* **Exercise aim**:
Leaving out only the pictures, write out all the entries exactly.

* **Exercise data**:
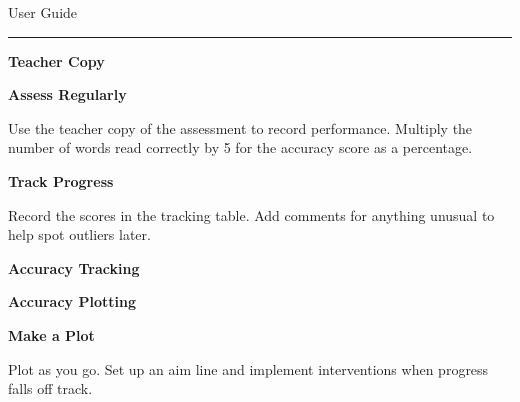 \documentclass[12pt]{memoir}
\begin{document}
\noindent
User Guide
\smallskip
\hrule

\vfill

\begin{minipage}{0.3\textwidth}
\begin{flushleft}
\footnotesize \textbf{Teacher Copy}
\end{flushleft}
\end{minipage}
\hspace{1cm}
\begin{minipage}{0.5\textwidth}
{\large \textbf{Assess Regularly}}

Use the teacher copy of the assessment to record performance. Multiply the
number of words read correctly by 5 for the accuracy score as a percentage.
\end{minipage}

\vfill

\begin{minipage}{0.5\textwidth}
{\large \textbf{Track Progress}}

Record the scores in the tracking table. Add comments for anything unusual
to help spot outliers later. 
\end{minipage}
\hspace{1cm}
\begin{minipage}{0.3\textwidth}
\begin{flushleft}
\footnotesize \textbf{Accuracy Tracking}
\end{flushleft}
\end{minipage}

\vfill

\begin{minipage}{0.4\textwidth}
\begin{flushleft}
\footnotesize \textbf{Accuracy Plotting}
\end{flushleft}
\end{minipage}
\hspace{1cm}
\begin{minipage}{0.4\textwidth}
{\large \textbf{Make a Plot}}

Plot as you go. Set up an aim line and implement interventions when progress
falls off track.
\end{minipage}

\vfill
\end{document}
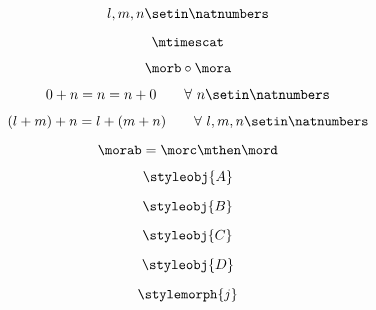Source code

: {\begin{forslides}
        \begin{equation}
            \label{eq:semicats-slides-41}
            l, m, n \setin \natnumbers
        \end{equation}

        \begin{equation}
            \label{eq:semicats-slides-42}
            \mtimescat
        \end{equation}

        \begin{equation}
            \label{eq:semicats-slides-43}
            \morb \circ \mora
        \end{equation}

        \begin{equation}
            \label{eq:semicats-slides-44}
            0 + n = n = n + 0   \quad \quad \forall \ n \setin \natnumbers
        \end{equation}

        \begin{equation}
            \label{eq:semicats-slides-45}
            (l + m) + n = l + (m + n) \quad \quad  \forall \ l, m, n \setin \natnumbers
        \end{equation}

        \begin{equation}
            \label{eq:semicats-slides-46}
            \morab = \morc \mthen \mord
        \end{equation}

        \begin{equation}
            \label{eq:semicats-slides-47}
            \styleobj{A}
        \end{equation}

        \begin{equation}
            \label{eq:semicats-slides-48}
            \styleobj{B}
        \end{equation}

        \begin{equation}
            \label{eq:4semicats-slides-9}
            \styleobj{C}
        \end{equation}

        \begin{equation}
            \label{eq:semicats-slides-50}
            \styleobj{D}
        \end{equation}

        \begin{equation}
            \label{eq:semicats-slides-51}
            \stylemorph{j}
        \end{equation}


\end{forslides}}
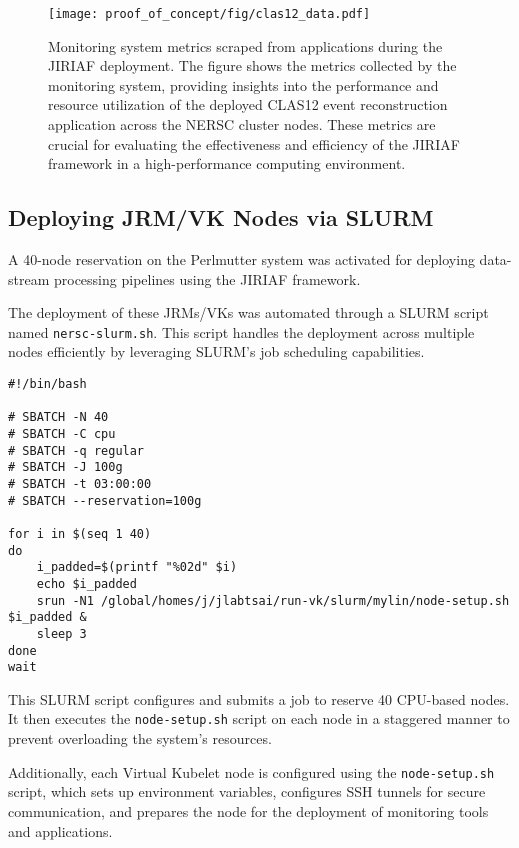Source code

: \begin{figure}[h]
    \centering
    \texttt{[image: proof\_of\_concept/fig/clas12\_data.pdf]}
    \caption{Monitoring system metrics scraped from applications during the JIRIAF deployment. The figure shows the metrics collected by the monitoring system, providing insights into the performance and resource utilization of the deployed CLAS12 event reconstruction application across the NERSC cluster nodes. These metrics are crucial for evaluating the effectiveness and efficiency of the JIRIAF framework in a high-performance computing environment.}
    \label{fig:monitoring_metrics}
\end{figure}

\newpage

\subsection{Deploying JRM/VK Nodes via SLURM}
A 40-node reservation on the Perlmutter system was activated for deploying data-stream processing pipelines using the JIRIAF framework.

The deployment of these JRMs/VKs was automated through a SLURM script named \texttt{nersc-slurm.sh}. This script handles the deployment across multiple nodes efficiently by leveraging SLURM's job scheduling capabilities.

\begin{verbatim}
#!/bin/bash

# SBATCH -N 40
# SBATCH -C cpu
# SBATCH -q regular
# SBATCH -J 100g
# SBATCH -t 03:00:00
# SBATCH --reservation=100g

for i in $(seq 1 40)
do
    i_padded=$(printf "%02d" $i)
    echo $i_padded
    srun -N1 /global/homes/j/jlabtsai/run-vk/slurm/mylin/node-setup.sh $i_padded &
    sleep 3
done
wait
\end{verbatim}

This SLURM script configures and submits a job to reserve 40 CPU-based nodes. It then executes the \texttt{node-setup.sh} script on each node in a staggered manner to prevent overloading the system's resources.

Additionally, each Virtual Kubelet node is configured using the \texttt{node-setup.sh} script, which sets up environment variables, configures SSH tunnels for secure communication, and prepares the node for the deployment of monitoring tools and applications.

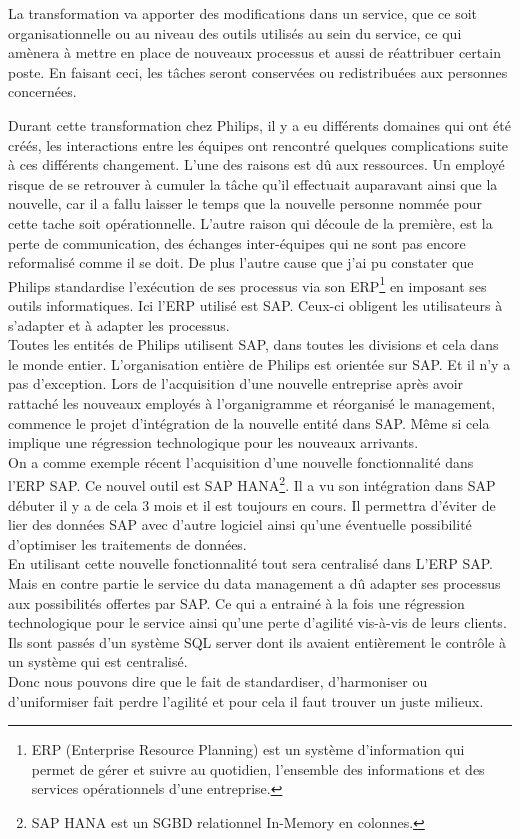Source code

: \documentclass[12pt,a4paper]{article}
\begin{document}
La transformation va apporter des modifications dans un service, que ce soit organisationnelle ou au niveau des outils utilisés au sein du service, ce qui amènera à mettre en place de nouveaux processus et aussi de réattribuer certain poste. En faisant ceci, les tâches seront conservées ou redistribuées aux personnes concernées. 

Durant cette transformation chez Philips, il y a eu différents domaines qui ont été créés, les interactions entre les équipes ont rencontré quelques complications suite à ces différents changement. L'une des raisons est dû aux ressources. Un employé risque de se retrouver à cumuler la tâche qu'il effectuait auparavant ainsi que la nouvelle, car il a fallu laisser le temps que la nouvelle personne nommée pour cette tache soit opérationnelle. L'autre raison qui découle de la première, est la perte de communication, des échanges inter-équipes qui ne sont pas encore reformalisé comme il se doit. De plus l'autre cause que j'ai pu constater que Philips standardise l’exécution de ses processus via son ERP\footnote{ERP (Enterprise Resource Planning) est un système d’information qui permet de gérer et suivre au quotidien, l’ensemble des informations et des services opérationnels d’une entreprise.} en imposant ses outils informatiques. Ici l'ERP utilisé est SAP. Ceux-ci obligent les utilisateurs à s’adapter et à adapter les processus.\\

Toutes les entités de Philips utilisent SAP, dans toutes les divisions et cela dans le monde entier. L’organisation entière de Philips est orientée sur SAP. Et il n’y a pas d’exception. Lors de l’acquisition d’une nouvelle entreprise après avoir rattaché les nouveaux employés à l’organigramme et réorganisé le management, commence le projet d’intégration de la nouvelle entité dans SAP. Même si cela implique une régression technologique pour les nouveaux arrivants.\\ 

On a comme exemple récent l’acquisition d'une nouvelle fonctionnalité dans l'ERP SAP. Ce nouvel outil est SAP HANA\footnote{SAP HANA est un SGBD relationnel In-Memory en colonnes.}. Il a vu son intégration dans SAP débuter il y a de cela 3 mois et il est toujours en cours. Il permettra d'éviter de lier des données SAP avec d'autre logiciel ainsi qu'une éventuelle possibilité d'optimiser les traitements de données.\\
En utilisant cette nouvelle fonctionnalité tout sera centralisé dans L'ERP SAP. Mais en contre partie le service du data management a dû adapter ses processus aux possibilités offertes par SAP. Ce qui a entrainé à la fois une régression technologique pour le service ainsi qu’une perte d’agilité vis-à-vis de leurs clients. Ils sont passés d’un système SQL server dont ils avaient entièrement le contrôle à un système qui est centralisé.\\
Donc nous pouvons dire que le fait de standardiser, d'harmoniser ou d'uniformiser fait perdre l'agilité et pour cela il faut trouver un juste milieux.
\end{document}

* **Your solution**:
 \documentclass[12pt]{memoir}
\begin{document}
\noindent
User Guide
\smallskip
\hrule

\vfill

\begin{minipage}{0.3\textwidth}
\begin{flushleft}
\footnotesize \textbf{Teacher Copy}
\end{flushleft}
\end{minipage}
\hspace{1cm}
\begin{minipage}{0.5\textwidth}
{\large \textbf{Assess Regularly}}

Use the teacher copy of the assessment to record performance. Multiply the
number of words read correctly by 5 for the accuracy score as a percentage.
\end{minipage}

\vfill

\begin{minipage}{0.5\textwidth}
{\large \textbf{Track Progress}}

Record the scores in the tracking table. Add comments for anything unusual
to help spot outliers later. 
\end{minipage}
\hspace{1cm}
\begin{minipage}{0.3\textwidth}
\begin{flushleft}
\footnotesize \textbf{Accuracy Tracking}
\end{flushleft}
\end{minipage}

\vfill

\begin{minipage}{0.4\textwidth}
\begin{flushleft}
\footnotesize \textbf{Accuracy Plotting}
\end{flushleft}
\end{minipage}
\hspace{1cm}
\begin{minipage}{0.4\textwidth}
{\large \textbf{Make a Plot}}

Plot as you go. Set up an aim line and implement interventions when progress
falls off track.
\end{minipage}

\vfill
\end{document}
Source code

: {\begin{forslides}
        \begin{equation}
            \label{eq:semicats-slides-41}
            l, m, n \setin \natnumbers
        \end{equation}

        \begin{equation}
            \label{eq:semicats-slides-42}
            \mtimescat
        \end{equation}

        \begin{equation}
            \label{eq:semicats-slides-43}
            \morb \circ \mora
        \end{equation}

        \begin{equation}
            \label{eq:semicats-slides-44}
            0 + n = n = n + 0   \quad \quad \forall \ n \setin \natnumbers
        \end{equation}

        \begin{equation}
            \label{eq:semicats-slides-45}
            (l + m) + n = l + (m + n) \quad \quad  \forall \ l, m, n \setin \natnumbers
        \end{equation}

        \begin{equation}
            \label{eq:semicats-slides-46}
            \morab = \morc \mthen \mord
        \end{equation}

        \begin{equation}
            \label{eq:semicats-slides-47}
            \styleobj{A}
        \end{equation}

        \begin{equation}
            \label{eq:semicats-slides-48}
            \styleobj{B}
        \end{equation}

        \begin{equation}
            \label{eq:4semicats-slides-9}
            \styleobj{C}
        \end{equation}

        \begin{equation}
            \label{eq:semicats-slides-50}
            \styleobj{D}
        \end{equation}

        \begin{equation}
            \label{eq:semicats-slides-51}
            \stylemorph{j}
        \end{equation}


\end{forslides}}
Source code

: \begin{figure}[h]
    \centering
    \texttt{[image: proof\_of\_concept/fig/clas12\_data.pdf]}
    \caption{Monitoring system metrics scraped from applications during the JIRIAF deployment. The figure shows the metrics collected by the monitoring system, providing insights into the performance and resource utilization of the deployed CLAS12 event reconstruction application across the NERSC cluster nodes. These metrics are crucial for evaluating the effectiveness and efficiency of the JIRIAF framework in a high-performance computing environment.}
    \label{fig:monitoring_metrics}
\end{figure}

\newpage

\subsection{Deploying JRM/VK Nodes via SLURM}
A 40-node reservation on the Perlmutter system was activated for deploying data-stream processing pipelines using the JIRIAF framework.

The deployment of these JRMs/VKs was automated through a SLURM script named \texttt{nersc-slurm.sh}. This script handles the deployment across multiple nodes efficiently by leveraging SLURM's job scheduling capabilities.

\begin{verbatim}
#!/bin/bash

# SBATCH -N 40
# SBATCH -C cpu
# SBATCH -q regular
# SBATCH -J 100g
# SBATCH -t 03:00:00
# SBATCH --reservation=100g

for i in $(seq 1 40)
do
    i_padded=$(printf "%02d" $i)
    echo $i_padded
    srun -N1 /global/homes/j/jlabtsai/run-vk/slurm/mylin/node-setup.sh $i_padded &
    sleep 3
done
wait
\end{verbatim}

This SLURM script configures and submits a job to reserve 40 CPU-based nodes. It then executes the \texttt{node-setup.sh} script on each node in a staggered manner to prevent overloading the system's resources.

Additionally, each Virtual Kubelet node is configured using the \texttt{node-setup.sh} script, which sets up environment variables, configures SSH tunnels for secure communication, and prepares the node for the deployment of monitoring tools and applications.

Source code

: \documentclass[12pt,a4paper]{article}
\begin{document}
La transformation va apporter des modifications dans un service, que ce soit organisationnelle ou au niveau des outils utilisés au sein du service, ce qui amènera à mettre en place de nouveaux processus et aussi de réattribuer certain poste. En faisant ceci, les tâches seront conservées ou redistribuées aux personnes concernées. 

Durant cette transformation chez Philips, il y a eu différents domaines qui ont été créés, les interactions entre les équipes ont rencontré quelques complications suite à ces différents changement. L'une des raisons est dû aux ressources. Un employé risque de se retrouver à cumuler la tâche qu'il effectuait auparavant ainsi que la nouvelle, car il a fallu laisser le temps que la nouvelle personne nommée pour cette tache soit opérationnelle. L'autre raison qui découle de la première, est la perte de communication, des échanges inter-équipes qui ne sont pas encore reformalisé comme il se doit. De plus l'autre cause que j'ai pu constater que Philips standardise l’exécution de ses processus via son ERP\footnote{ERP (Enterprise Resource Planning) est un système d’information qui permet de gérer et suivre au quotidien, l’ensemble des informations et des services opérationnels d’une entreprise.} en imposant ses outils informatiques. Ici l'ERP utilisé est SAP. Ceux-ci obligent les utilisateurs à s’adapter et à adapter les processus.\\

Toutes les entités de Philips utilisent SAP, dans toutes les divisions et cela dans le monde entier. L’organisation entière de Philips est orientée sur SAP. Et il n’y a pas d’exception. Lors de l’acquisition d’une nouvelle entreprise après avoir rattaché les nouveaux employés à l’organigramme et réorganisé le management, commence le projet d’intégration de la nouvelle entité dans SAP. Même si cela implique une régression technologique pour les nouveaux arrivants.\\ 

On a comme exemple récent l’acquisition d'une nouvelle fonctionnalité dans l'ERP SAP. Ce nouvel outil est SAP HANA\footnote{SAP HANA est un SGBD relationnel In-Memory en colonnes.}. Il a vu son intégration dans SAP débuter il y a de cela 3 mois et il est toujours en cours. Il permettra d'éviter de lier des données SAP avec d'autre logiciel ainsi qu'une éventuelle possibilité d'optimiser les traitements de données.\\
En utilisant cette nouvelle fonctionnalité tout sera centralisé dans L'ERP SAP. Mais en contre partie le service du data management a dû adapter ses processus aux possibilités offertes par SAP. Ce qui a entrainé à la fois une régression technologique pour le service ainsi qu’une perte d’agilité vis-à-vis de leurs clients. Ils sont passés d’un système SQL server dont ils avaient entièrement le contrôle à un système qui est centralisé.\\
Donc nous pouvons dire que le fait de standardiser, d'harmoniser ou d'uniformiser fait perdre l'agilité et pour cela il faut trouver un juste milieux.
\end{document}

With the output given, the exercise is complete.